Many analysts believe the first-quarter contraction was a one-off glitch.

“Our baseline remains that the economy will continue to expand this year, but the pace will moderate,” says Rubeela Farooqi, chief U.S. economist at High Frequency Economics, who adds that the economic landscape “currently remain(s) favorable for (Fed) policy normalization.”

On a granular level, much of the downward revision appears to be due to steeper-than-previously-reported drops in construction spending - particularly in the residential segment - and federal government outlays.

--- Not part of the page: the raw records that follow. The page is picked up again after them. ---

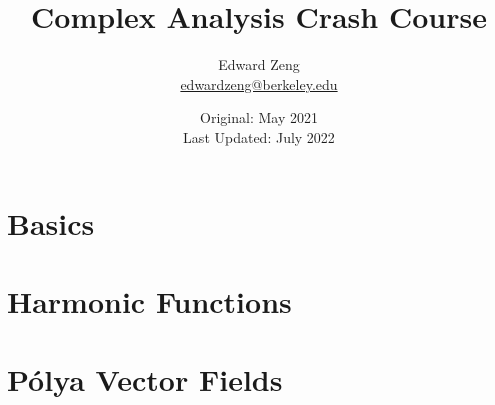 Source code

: \documentclass[letterpaper]{article}
\title{Complex Analysis Crash Course}
\author{Edward Zeng \\
        \href{mailto:edwardzeng@berkeley.edu}{edwardzeng@berkeley.edu}}
\date{Original: May 2021 \\
      Last Updated: July 2022}
\theoremstyle{definition} %
\begin{document}
\maketitle
\setcounter{tocdepth}{0}
\tableofcontents
\newpage

\part{Basics}


\newpage
\part{Harmonic Functions}


\newpage
\part{P\'olya Vector Fields}


\newpage


\end{document}
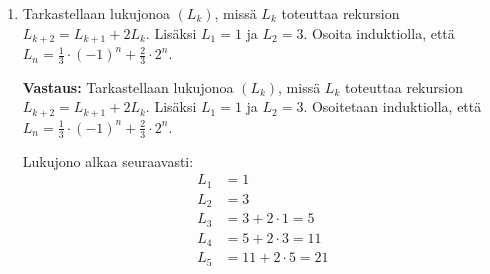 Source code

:\documentclass[a4paper,12pt]{article}
\begin{document}
\begin{enumerate}
Alkuaskel on siis ok.

\underline{Induktio-oletus:} Oletetaan $k\in \Z$, $k\geq 1$ ja 
\begin{equation*}
    4^k>3k^2. 
\end{equation*} 

\underline{Induktioväite:} Osoitetaan, että väite pätee luvulla $k+1 \in \Z$, eli
\begin{align*}
    4^{k+1}&>3(k+1)^2\\
    &=3(k^2+2k+1)\\
    &=3k^2+6k+3
\end{align*}

\underline{Induktioaskel:} Kertomalla induktio-oletuksen molemmat puolet neljällä saadaan uusi epäyhtälö $4^{k+1}>3k^2+3k^2+3k^2+3k^2$. Arvioidaan tämän epäyhtälön oikeaa puolta alaspäin käyttäen oletusta $k\geq 1$, ja katsotaan saadaanko se muotoon, jossa nähdään sen olevan suurempi kuin induktioväitteen $3k^2+6k+3$:
\begin{align*}
    4^{k+1}&>3k^2+3k^2+3k^2+3k^2 \\
    & = 3k^2 + 3\cdot k \cdot k +3\cdot k \cdot k + 3\cdot k \cdot k \\
    & \geq 3k^2 + 3\cdot 1 \cdot k + 3\cdot 1 \cdot k  + 3\cdot 1 \cdot 1 \\
    & = 3k^2 + 6k +3.
\end{align*}
Saadusta epäyhtälöketjusta voidaan päätellä, että $4^{k+1} > 3k^2 + 6k +3$.

\underline{Johtopäätös:} Alkuaskeleesta ja induktioaskeleesta seuraa induktioperiaatteen nojalla, että kaikilla luonnollisilla luvuilla $n \geq 1$ pätee $4^n>3n^2$. \vspace{1em}

\item Tarkastellaan lukujonoa $(L_k)$, miss\"a $L_k$ toteuttaa rekursion $L_{k+2}=L_{k+1}+2L_k$. Lis\"aksi $L_1=1$ ja $L_2=3$. Osoita induktiolla, ett\"a $L_n=\frac{1}{3}\cdot (-1)^n+\frac{2}{3}\cdot 2^n$. 

\textbf{Vastaus:} Tarkastellaan lukujonoa $(L_k)$, miss\"a $L_k$ toteuttaa rekursion $L_{k+2}=L_{k+1}+2L_k$. Lis\"aksi $L_1=1$ ja $L_2=3$. Osoitetaan induktiolla, ett\"a $L_n=\frac{1}{3}\cdot (-1)^n+\frac{2}{3}\cdot 2^n$. 

Lukujono alkaa seuraavasti:
\begin{align*}
    L_1&=1\\
    L_2&=3\\
    L_3&=3+2\cdot 1=5\\
    L_4&=5+2\cdot 3=11\\
    L_5&=11+2\cdot 5=21
\end{align*}


\end{enumerate}
\end{document}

The biggest drag on first-quarter GDP was the yawning trade gap, followed by inventory depletion, the latter a likely symptom of ongoing supply chain headaches:

The report’s most pleasant surprise was the upgrade in the personal expenditures component to 3.1% from 2.7%, a sign that the American consumer - who is responsible for about 70% of the economy - was healthy and kicking in the opening months of the year.

In total, as illustrated in the graphic below, consumers mitigated the topline decline by 2.1 percentage points:

But that was then; the first quarter of 2022 seems like ancient history, and more recent data suggests a slowdown in consumer spending, as punishingly high inflation threatens to dampen their purchasing power.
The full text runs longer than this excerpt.